## [What is required]
From the first line to the last, restate the data word for word.

## [Exercise materials]

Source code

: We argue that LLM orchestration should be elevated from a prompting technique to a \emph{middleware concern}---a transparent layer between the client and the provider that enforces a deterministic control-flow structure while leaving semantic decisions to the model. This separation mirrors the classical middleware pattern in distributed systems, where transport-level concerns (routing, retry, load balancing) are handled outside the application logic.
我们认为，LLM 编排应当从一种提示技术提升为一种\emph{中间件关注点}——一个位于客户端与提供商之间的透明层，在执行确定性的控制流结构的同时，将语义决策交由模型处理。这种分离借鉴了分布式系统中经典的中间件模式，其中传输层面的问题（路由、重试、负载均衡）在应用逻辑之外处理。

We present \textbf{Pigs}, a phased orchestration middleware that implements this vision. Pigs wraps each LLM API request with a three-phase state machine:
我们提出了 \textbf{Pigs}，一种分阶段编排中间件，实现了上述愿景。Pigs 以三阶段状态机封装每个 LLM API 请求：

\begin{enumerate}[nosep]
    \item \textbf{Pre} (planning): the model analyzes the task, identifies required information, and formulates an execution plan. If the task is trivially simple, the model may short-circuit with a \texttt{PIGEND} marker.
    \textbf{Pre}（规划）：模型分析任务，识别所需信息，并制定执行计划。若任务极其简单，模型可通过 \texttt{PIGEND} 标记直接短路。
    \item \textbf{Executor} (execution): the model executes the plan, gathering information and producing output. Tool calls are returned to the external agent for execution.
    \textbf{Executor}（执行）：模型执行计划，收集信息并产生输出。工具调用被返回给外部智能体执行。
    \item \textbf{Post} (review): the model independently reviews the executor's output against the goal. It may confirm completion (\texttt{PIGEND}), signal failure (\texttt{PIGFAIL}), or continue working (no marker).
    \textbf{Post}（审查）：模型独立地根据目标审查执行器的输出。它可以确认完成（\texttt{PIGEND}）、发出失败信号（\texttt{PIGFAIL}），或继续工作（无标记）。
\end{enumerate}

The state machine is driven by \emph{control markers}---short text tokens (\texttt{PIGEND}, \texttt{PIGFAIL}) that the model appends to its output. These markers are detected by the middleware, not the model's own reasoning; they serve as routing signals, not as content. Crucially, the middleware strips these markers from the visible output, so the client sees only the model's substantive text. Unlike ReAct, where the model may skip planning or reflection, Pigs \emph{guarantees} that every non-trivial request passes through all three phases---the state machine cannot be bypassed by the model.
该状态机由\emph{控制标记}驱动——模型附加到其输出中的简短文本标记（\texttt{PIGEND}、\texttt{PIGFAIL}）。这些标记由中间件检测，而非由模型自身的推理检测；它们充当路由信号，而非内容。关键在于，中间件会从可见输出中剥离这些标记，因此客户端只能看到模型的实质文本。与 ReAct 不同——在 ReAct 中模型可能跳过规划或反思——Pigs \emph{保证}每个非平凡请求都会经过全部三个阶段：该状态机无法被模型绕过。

## [The answer]
Source code

: We argue that LLM orchestration should be elevated from a prompting technique to a \emph{middleware concern}---a transparent layer between the client and the provider that enforces a deterministic control-flow structure while leaving semantic decisions to the model. This separation mirrors the classical middleware pattern in distributed systems, where transport-level concerns (routing, retry, load balancing) are handled outside the application logic.
我们认为，LLM 编排应当从一种提示技术提升为一种\emph{中间件关注点}——一个位于客户端与提供商之间的透明层，在执行确定性的控制流结构的同时，将语义决策交由模型处理。这种分离借鉴了分布式系统中经典的中间件模式，其中传输层面的问题（路由、重试、负载均衡）在应用逻辑之外处理。

We present \textbf{Pigs}, a phased orchestration middleware that implements this vision. Pigs wraps each LLM API request with a three-phase state machine:
我们提出了 \textbf{Pigs}，一种分阶段编排中间件，实现了上述愿景。Pigs 以三阶段状态机封装每个 LLM API 请求：

\begin{enumerate}[nosep]
    \item \textbf{Pre} (planning): the model analyzes the task, identifies required information, and formulates an execution plan. If the task is trivially simple, the model may short-circuit with a \texttt{PIGEND} marker.
    \textbf{Pre}（规划）：模型分析任务，识别所需信息，并制定执行计划。若任务极其简单，模型可通过 \texttt{PIGEND} 标记直接短路。
    \item \textbf{Executor} (execution): the model executes the plan, gathering information and producing output. Tool calls are returned to the external agent for execution.
    \textbf{Executor}（执行）：模型执行计划，收集信息并产生输出。工具调用被返回给外部智能体执行。
    \item \textbf{Post} (review): the model independently reviews the executor's output against the goal. It may confirm completion (\texttt{PIGEND}), signal failure (\texttt{PIGFAIL}), or continue working (no marker).
    \textbf{Post}（审查）：模型独立地根据目标审查执行器的输出。它可以确认完成（\texttt{PIGEND}）、发出失败信号（\texttt{PIGFAIL}），或继续工作（无标记）。
\end{enumerate}

The state machine is driven by \emph{control markers}---short text tokens (\texttt{PIGEND}, \texttt{PIGFAIL}) that the model appends to its output. These markers are detected by the middleware, not the model's own reasoning; they serve as routing signals, not as content. Crucially, the middleware strips these markers from the visible output, so the client sees only the model's substantive text. Unlike ReAct, where the model may skip planning or reflection, Pigs \emph{guarantees} that every non-trivial request passes through all three phases---the state machine cannot be bypassed by the model.
该状态机由\emph{控制标记}驱动——模型附加到其输出中的简短文本标记（\texttt{PIGEND}、\texttt{PIGFAIL}）。这些标记由中间件检测，而非由模型自身的推理检测；它们充当路由信号，而非内容。关键在于，中间件会从可见输出中剥离这些标记，因此客户端只能看到模型的实质文本。与 ReAct 不同——在 ReAct 中模型可能跳过规划或反思——Pigs \emph{保证}每个非平凡请求都会经过全部三个阶段：该状态机无法被模型绕过。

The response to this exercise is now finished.